[Source texts of formatted documents]
:::
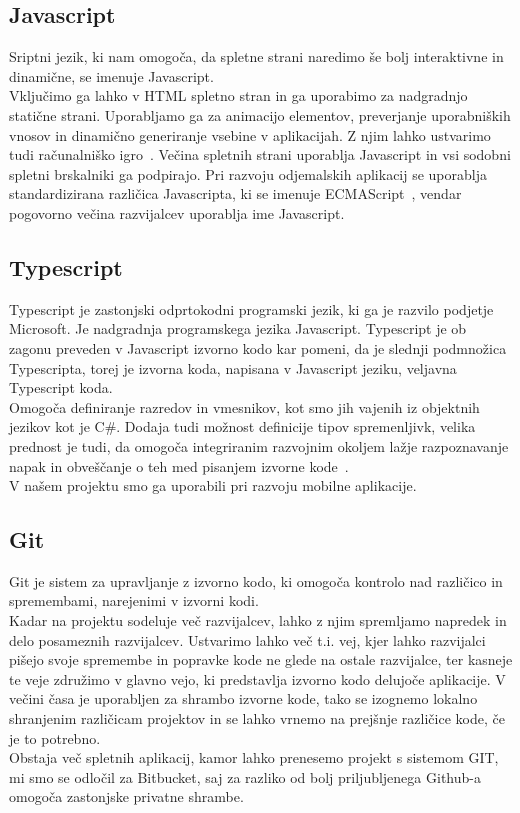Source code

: \documentclass[a4paper, 12pt]{book}
\begin{document}
\subsection{Javascript}
Sriptni jezik, ki nam omogoča, da spletne strani naredimo še bolj interaktivne in dinamične, se imenuje Javascript.\\Vključimo ga lahko v HTML spletno stran in ga uporabimo za nadgradnjo statične strani. Uporabljamo ga za animacijo elementov, preverjanje uporabniških vnosov in dinamično generiranje vsebine v aplikacijah. Z njim lahko ustvarimo tudi računalniško igro~\cite{JSgame}. Večina spletnih strani uporablja Javascript in vsi sodobni spletni brskalniki ga podpirajo. Pri razvoju odjemalskih aplikacij se uporablja standardizirana različica Javascripta, ki se imenuje ECMAScript~\cite{ES}, vendar pogovorno večina razvijalcev uporablja ime Javascript.
\subsection{Typescript}
Typescript je zastonjski odprtokodni programski jezik, ki ga je razvilo podjetje Microsoft. Je nadgradnja programskega jezika Javascript. Typescript je ob zagonu preveden v Javascript izvorno kodo kar pomeni, da je slednji podmnožica Typescripta, torej je izvorna koda, napisana v Javascript jeziku, veljavna Typescript koda.\\Omogoča definiranje razredov in vmesnikov, kot smo jih vajenih iz objektnih jezikov kot je C\#. Dodaja tudi možnost definicije tipov spremenljivk, velika prednost je tudi, da omogoča integriranim razvojnim okoljem lažje razpoznavanje napak in obveščanje o teh med pisanjem izvorne kode~\cite{typescript}.\\
V našem projektu smo ga uporabili pri razvoju mobilne aplikacije.

\subsection{Git}
Git je sistem za upravljanje z izvorno kodo, ki omogoča kontrolo nad različico in spremembami, narejenimi v izvorni kodi.\\Kadar na projektu sodeluje več razvijalcev, lahko z njim spremljamo napredek in delo posameznih razvijalcev. Ustvarimo lahko več t.i. vej, kjer lahko razvijalci pišejo svoje spremembe in popravke kode ne glede na ostale razvijalce, ter kasneje te veje združimo v glavno vejo, ki predstavlja izvorno kodo delujoče aplikacije. V večini časa je uporabljen za shrambo izvorne kode, tako se izognemo lokalno shranjenim različicam projektov in se lahko vrnemo na prejšnje različice kode, če je to potrebno.\\ Obstaja več spletnih aplikacij, kamor lahko prenesemo projekt s sistemom GIT, mi smo se odločil za Bitbucket, saj za razliko od bolj priljubljenega Github-a omogoča zastonjske privatne shrambe.
\end{document}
:::
§ **WORK TO COMPLETE**
Word for word, repeat all the data, but not its images.

§ **OUTPUT OF THE TASK**
Source code

: \documentclass[a4paper, 12pt]{book}
\begin{document}
\subsection{Javascript}
Sriptni jezik, ki nam omogoča, da spletne strani naredimo še bolj interaktivne in dinamične, se imenuje Javascript.\\Vključimo ga lahko v HTML spletno stran in ga uporabimo za nadgradnjo statične strani. Uporabljamo ga za animacijo elementov, preverjanje uporabniških vnosov in dinamično generiranje vsebine v aplikacijah. Z njim lahko ustvarimo tudi računalniško igro~\cite{JSgame}. Večina spletnih strani uporablja Javascript in vsi sodobni spletni brskalniki ga podpirajo. Pri razvoju odjemalskih aplikacij se uporablja standardizirana različica Javascripta, ki se imenuje ECMAScript~\cite{ES}, vendar pogovorno večina razvijalcev uporablja ime Javascript.
\subsection{Typescript}
Typescript je zastonjski odprtokodni programski jezik, ki ga je razvilo podjetje Microsoft. Je nadgradnja programskega jezika Javascript. Typescript je ob zagonu preveden v Javascript izvorno kodo kar pomeni, da je slednji podmnožica Typescripta, torej je izvorna koda, napisana v Javascript jeziku, veljavna Typescript koda.\\Omogoča definiranje razredov in vmesnikov, kot smo jih vajenih iz objektnih jezikov kot je C\#. Dodaja tudi možnost definicije tipov spremenljivk, velika prednost je tudi, da omogoča integriranim razvojnim okoljem lažje razpoznavanje napak in obveščanje o teh med pisanjem izvorne kode~\cite{typescript}.\\
V našem projektu smo ga uporabili pri razvoju mobilne aplikacije.

\subsection{Git}
Git je sistem za upravljanje z izvorno kodo, ki omogoča kontrolo nad različico in spremembami, narejenimi v izvorni kodi.\\Kadar na projektu sodeluje več razvijalcev, lahko z njim spremljamo napredek in delo posameznih razvijalcev. Ustvarimo lahko več t.i. vej, kjer lahko razvijalci pišejo svoje spremembe in popravke kode ne glede na ostale razvijalce, ter kasneje te veje združimo v glavno vejo, ki predstavlja izvorno kodo delujoče aplikacije. V večini časa je uporabljen za shrambo izvorne kode, tako se izognemo lokalno shranjenim različicam projektov in se lahko vrnemo na prejšnje različice kode, če je to potrebno.\\ Obstaja več spletnih aplikacij, kamor lahko prenesemo projekt s sistemom GIT, mi smo se odločil za Bitbucket, saj za razliko od bolj priljubljenega Github-a omogoča zastonjske privatne shrambe.
\end{document}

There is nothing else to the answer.